舞台芸術の創造拠点(稽古場)として2006年にオープンした「急な坂スタジオ」。私はこのスタジオの立ち上げスタッフのひとりとして、2006年から2008年の約2年間、広報や制作、運営に携わりました。立ち上げ時の急な坂スタジオは、オープニングのシンポジウムや、トークプログラムのシリーズ(Monthly Art Cafe)、そして横浜市内のさまざまな文化施設と連携したフィールドワークのプログラムなどを精力的に実施しました。新しくできたパフォーミングアーツの拠点の活動、目指しているものを、これらの事業をとおして横浜や各地の方々に知ってもらおうと、メンバーみんなで奔走したのを覚えています。
Monthly Art Cafe
演劇やダンスを観に「劇場」によく足を運ぶ人でも、「稽古場」を直接訪問する機会はなかなかもてないのではないかと思います。一方で、作品をつくる場が閉じていることは、アーティストが作品づくりに集中できる環境を確保するという点で、とても大切なことです。稽古場で作品がつくられていくプロセスは、作品になる前のさまざまな可能性をアーティストが試行錯誤する時間そのものでもあります。急な坂スタジオでは、パフォーミングアーツのアーティストにとって稽古場がいかに大切な場であるかを念頭に置きながら、急な坂スタジオとしての活動や成果をどのように発信していくことができるか、日々考えていました。

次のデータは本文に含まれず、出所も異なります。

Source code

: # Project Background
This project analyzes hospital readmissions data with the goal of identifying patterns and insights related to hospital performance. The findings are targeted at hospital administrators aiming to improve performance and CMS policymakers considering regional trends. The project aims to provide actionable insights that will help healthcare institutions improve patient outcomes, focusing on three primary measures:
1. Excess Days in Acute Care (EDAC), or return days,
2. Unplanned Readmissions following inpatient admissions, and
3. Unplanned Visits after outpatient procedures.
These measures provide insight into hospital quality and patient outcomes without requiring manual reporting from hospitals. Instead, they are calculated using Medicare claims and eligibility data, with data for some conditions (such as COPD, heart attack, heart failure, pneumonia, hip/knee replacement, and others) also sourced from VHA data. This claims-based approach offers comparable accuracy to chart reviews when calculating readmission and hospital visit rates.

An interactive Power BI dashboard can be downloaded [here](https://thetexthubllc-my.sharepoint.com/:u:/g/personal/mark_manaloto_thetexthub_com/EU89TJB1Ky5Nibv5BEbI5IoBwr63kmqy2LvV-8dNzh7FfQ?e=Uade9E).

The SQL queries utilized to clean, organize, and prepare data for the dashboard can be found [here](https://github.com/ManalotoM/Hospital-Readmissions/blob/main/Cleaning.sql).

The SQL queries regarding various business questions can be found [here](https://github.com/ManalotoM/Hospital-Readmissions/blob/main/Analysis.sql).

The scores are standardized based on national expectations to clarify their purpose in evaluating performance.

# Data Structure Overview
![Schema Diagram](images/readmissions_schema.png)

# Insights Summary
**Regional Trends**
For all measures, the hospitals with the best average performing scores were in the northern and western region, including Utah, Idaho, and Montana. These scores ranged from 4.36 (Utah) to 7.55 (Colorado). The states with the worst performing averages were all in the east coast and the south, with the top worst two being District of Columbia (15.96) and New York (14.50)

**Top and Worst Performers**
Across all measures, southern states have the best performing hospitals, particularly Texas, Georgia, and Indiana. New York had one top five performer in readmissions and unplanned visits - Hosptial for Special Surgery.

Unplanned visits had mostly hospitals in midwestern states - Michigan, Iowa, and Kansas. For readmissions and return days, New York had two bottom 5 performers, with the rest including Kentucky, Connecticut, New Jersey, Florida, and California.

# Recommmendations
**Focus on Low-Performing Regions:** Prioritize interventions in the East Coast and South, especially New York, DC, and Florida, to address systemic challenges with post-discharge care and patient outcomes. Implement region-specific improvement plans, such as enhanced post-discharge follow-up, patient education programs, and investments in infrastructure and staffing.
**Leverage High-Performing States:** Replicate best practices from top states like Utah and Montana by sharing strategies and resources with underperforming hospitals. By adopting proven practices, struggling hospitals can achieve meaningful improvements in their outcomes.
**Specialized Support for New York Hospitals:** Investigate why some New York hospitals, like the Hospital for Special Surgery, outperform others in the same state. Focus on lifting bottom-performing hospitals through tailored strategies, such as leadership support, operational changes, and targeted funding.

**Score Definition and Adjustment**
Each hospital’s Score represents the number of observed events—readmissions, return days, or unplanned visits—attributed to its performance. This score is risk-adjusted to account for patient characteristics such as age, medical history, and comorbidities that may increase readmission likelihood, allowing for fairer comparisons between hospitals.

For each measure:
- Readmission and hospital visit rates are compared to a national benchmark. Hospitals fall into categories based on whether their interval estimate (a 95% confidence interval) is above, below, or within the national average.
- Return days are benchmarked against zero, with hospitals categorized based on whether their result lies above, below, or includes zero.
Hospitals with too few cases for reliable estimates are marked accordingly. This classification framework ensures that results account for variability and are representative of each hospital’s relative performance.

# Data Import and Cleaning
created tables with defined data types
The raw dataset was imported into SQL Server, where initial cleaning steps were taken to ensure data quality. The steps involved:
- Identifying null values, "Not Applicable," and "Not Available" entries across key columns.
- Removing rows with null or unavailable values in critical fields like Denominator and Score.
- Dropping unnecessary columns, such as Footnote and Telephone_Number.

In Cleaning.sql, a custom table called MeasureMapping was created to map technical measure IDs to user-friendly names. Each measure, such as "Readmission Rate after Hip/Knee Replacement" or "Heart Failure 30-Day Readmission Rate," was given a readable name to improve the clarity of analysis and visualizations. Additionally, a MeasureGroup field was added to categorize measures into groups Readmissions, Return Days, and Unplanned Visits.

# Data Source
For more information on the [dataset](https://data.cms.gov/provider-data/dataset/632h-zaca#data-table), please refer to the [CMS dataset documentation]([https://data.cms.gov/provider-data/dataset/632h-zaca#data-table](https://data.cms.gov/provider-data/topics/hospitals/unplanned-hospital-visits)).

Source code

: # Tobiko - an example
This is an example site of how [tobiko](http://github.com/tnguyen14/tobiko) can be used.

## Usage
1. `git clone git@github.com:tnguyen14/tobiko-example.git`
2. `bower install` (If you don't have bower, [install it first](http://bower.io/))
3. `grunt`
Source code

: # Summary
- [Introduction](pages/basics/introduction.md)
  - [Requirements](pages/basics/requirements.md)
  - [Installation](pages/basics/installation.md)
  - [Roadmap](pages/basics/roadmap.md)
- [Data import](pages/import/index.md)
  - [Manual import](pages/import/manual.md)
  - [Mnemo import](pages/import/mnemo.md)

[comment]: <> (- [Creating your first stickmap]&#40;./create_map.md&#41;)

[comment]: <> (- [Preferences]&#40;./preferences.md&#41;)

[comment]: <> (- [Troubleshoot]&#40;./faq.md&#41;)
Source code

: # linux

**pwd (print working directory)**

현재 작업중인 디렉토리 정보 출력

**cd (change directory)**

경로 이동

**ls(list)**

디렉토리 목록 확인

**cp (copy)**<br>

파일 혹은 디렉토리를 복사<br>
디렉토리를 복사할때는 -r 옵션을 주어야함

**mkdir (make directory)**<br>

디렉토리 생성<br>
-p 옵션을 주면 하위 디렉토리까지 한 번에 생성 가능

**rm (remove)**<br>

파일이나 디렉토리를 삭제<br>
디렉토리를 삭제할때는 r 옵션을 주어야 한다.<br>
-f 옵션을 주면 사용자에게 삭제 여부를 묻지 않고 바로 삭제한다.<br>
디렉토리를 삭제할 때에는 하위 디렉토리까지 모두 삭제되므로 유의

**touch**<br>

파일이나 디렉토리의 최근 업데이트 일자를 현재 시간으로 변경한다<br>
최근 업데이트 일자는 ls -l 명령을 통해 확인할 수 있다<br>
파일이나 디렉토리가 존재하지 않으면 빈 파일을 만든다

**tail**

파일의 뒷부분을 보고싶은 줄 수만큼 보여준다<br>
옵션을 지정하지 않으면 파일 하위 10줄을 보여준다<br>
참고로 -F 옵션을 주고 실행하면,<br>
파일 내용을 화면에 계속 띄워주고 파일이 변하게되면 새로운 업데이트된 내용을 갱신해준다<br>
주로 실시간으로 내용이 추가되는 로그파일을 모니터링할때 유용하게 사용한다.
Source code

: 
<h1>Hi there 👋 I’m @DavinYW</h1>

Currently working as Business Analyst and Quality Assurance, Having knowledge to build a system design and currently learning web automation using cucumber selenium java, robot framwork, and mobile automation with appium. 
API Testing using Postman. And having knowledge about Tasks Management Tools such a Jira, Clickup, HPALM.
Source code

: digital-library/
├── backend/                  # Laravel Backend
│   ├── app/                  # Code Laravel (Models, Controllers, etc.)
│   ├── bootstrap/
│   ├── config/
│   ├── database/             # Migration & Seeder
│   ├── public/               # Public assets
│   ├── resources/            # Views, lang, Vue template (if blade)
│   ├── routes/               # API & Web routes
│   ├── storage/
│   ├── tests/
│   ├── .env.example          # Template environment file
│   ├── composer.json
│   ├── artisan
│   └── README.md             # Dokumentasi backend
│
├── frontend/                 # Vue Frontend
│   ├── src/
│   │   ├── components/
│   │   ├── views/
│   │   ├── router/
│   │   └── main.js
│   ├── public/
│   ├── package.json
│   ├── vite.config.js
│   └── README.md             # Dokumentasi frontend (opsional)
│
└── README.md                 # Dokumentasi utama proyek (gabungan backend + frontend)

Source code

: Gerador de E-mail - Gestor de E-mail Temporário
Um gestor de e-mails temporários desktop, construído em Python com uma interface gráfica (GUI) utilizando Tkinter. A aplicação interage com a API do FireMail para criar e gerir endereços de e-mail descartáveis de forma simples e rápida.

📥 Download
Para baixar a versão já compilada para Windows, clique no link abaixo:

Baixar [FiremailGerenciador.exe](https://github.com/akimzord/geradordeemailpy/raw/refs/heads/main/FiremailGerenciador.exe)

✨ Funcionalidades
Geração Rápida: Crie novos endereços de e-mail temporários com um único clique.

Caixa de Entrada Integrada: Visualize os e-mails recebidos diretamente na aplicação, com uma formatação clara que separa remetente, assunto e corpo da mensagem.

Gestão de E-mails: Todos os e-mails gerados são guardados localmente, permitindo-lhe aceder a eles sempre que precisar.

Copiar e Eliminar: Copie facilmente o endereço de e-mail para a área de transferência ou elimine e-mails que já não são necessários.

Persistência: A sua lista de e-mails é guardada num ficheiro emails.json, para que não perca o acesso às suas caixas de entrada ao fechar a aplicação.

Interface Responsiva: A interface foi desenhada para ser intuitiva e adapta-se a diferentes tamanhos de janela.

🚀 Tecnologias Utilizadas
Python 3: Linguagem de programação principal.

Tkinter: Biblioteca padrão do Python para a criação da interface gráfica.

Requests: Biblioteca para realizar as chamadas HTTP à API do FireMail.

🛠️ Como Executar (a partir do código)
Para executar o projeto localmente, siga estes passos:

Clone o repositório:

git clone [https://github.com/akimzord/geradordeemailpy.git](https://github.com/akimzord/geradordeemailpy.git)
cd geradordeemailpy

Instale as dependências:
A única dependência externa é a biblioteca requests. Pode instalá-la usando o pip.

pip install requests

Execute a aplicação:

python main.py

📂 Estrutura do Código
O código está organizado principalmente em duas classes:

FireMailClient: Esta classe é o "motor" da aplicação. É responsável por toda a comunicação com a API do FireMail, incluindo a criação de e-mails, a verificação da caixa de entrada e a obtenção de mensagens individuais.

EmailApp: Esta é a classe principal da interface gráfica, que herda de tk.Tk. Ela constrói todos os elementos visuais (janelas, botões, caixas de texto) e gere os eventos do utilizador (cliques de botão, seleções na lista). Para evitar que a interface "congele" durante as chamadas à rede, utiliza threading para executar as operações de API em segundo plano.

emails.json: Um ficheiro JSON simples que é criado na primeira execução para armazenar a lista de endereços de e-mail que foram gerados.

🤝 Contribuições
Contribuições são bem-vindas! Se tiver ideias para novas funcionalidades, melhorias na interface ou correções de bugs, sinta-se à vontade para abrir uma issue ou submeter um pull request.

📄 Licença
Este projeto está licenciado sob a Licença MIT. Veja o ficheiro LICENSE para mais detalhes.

そのような過程から生まれたのが、稽古場の活動を一時的に公開する「坂のはるまつり」でした(2007年4月)。この企画では、当時のレジデントアーティスト、チェルフィッチュの『三月の5日間』の稽古場公開を軸に、近隣の野毛山動物園の協力によるワークショップトとトークプログラムなど、複数のプログラムを実施しました。急な坂スタジオの活動の一端をひらき、多くの方に知ってもらう機会になったお祭りでした。
「坂のはるまつり」フライヤー
横浜という地域に根差した稽古場の急な坂スタジオだからこそ、近隣の文化施設と連携した活動の可能性を、この頃からより意識的に考えるようになっていたと思います。急な坂でつくり、横浜のまちのなかで発表するという循環は、そのひとつの形として現れたものでした。例えば歩いて3分の距離にある野毛山動物園は、動物の生態の“展示/上演”の専門施設です。動物園で取り入れられている、動物の生態、行動や生活を見せる“行動展示”のあり方は、私たち人間が劇場で演劇を上演するという行為に、構造として重なる面があるのではないか――。当時のレジデントアーティストの中野成樹さんは、このような動物園で行われている展示形態の試行錯誤に着目しながら、2008年の春に野毛山動物園で上演する演劇を急な坂スタジオで制作しました。この時に中野さんが用いた戯曲は、アメリカ現代演劇を代表する劇作家のひとりエドワード・オールビーの『動物園物語』でした。急な坂スタジオが近隣の横浜の施設とともにプロデュース公演として立ち上げたこの企画は、その後アーティストや形を変えて続き、急な坂ならではの名物企画のひとつに成長したのではないかと思います。
中野成樹『ずうずうしい』
撮影|細川浩伸
また急な坂スタジオと横浜のまちとの関わりのなかで、野毛地区街づくり会と横浜商科大学がタッグを組んで主催していた「野毛まちなかキャンパス」というカリキュラムに参加させていただいたこともありました。この時のネットワークがきっかけとなり、いわし料理屋「村田屋」のお座敷スペースで、急な坂スタジオ主催の「ひとり芝居」の上演を実現した企画も急な坂スタジオならではの展開だったと思います。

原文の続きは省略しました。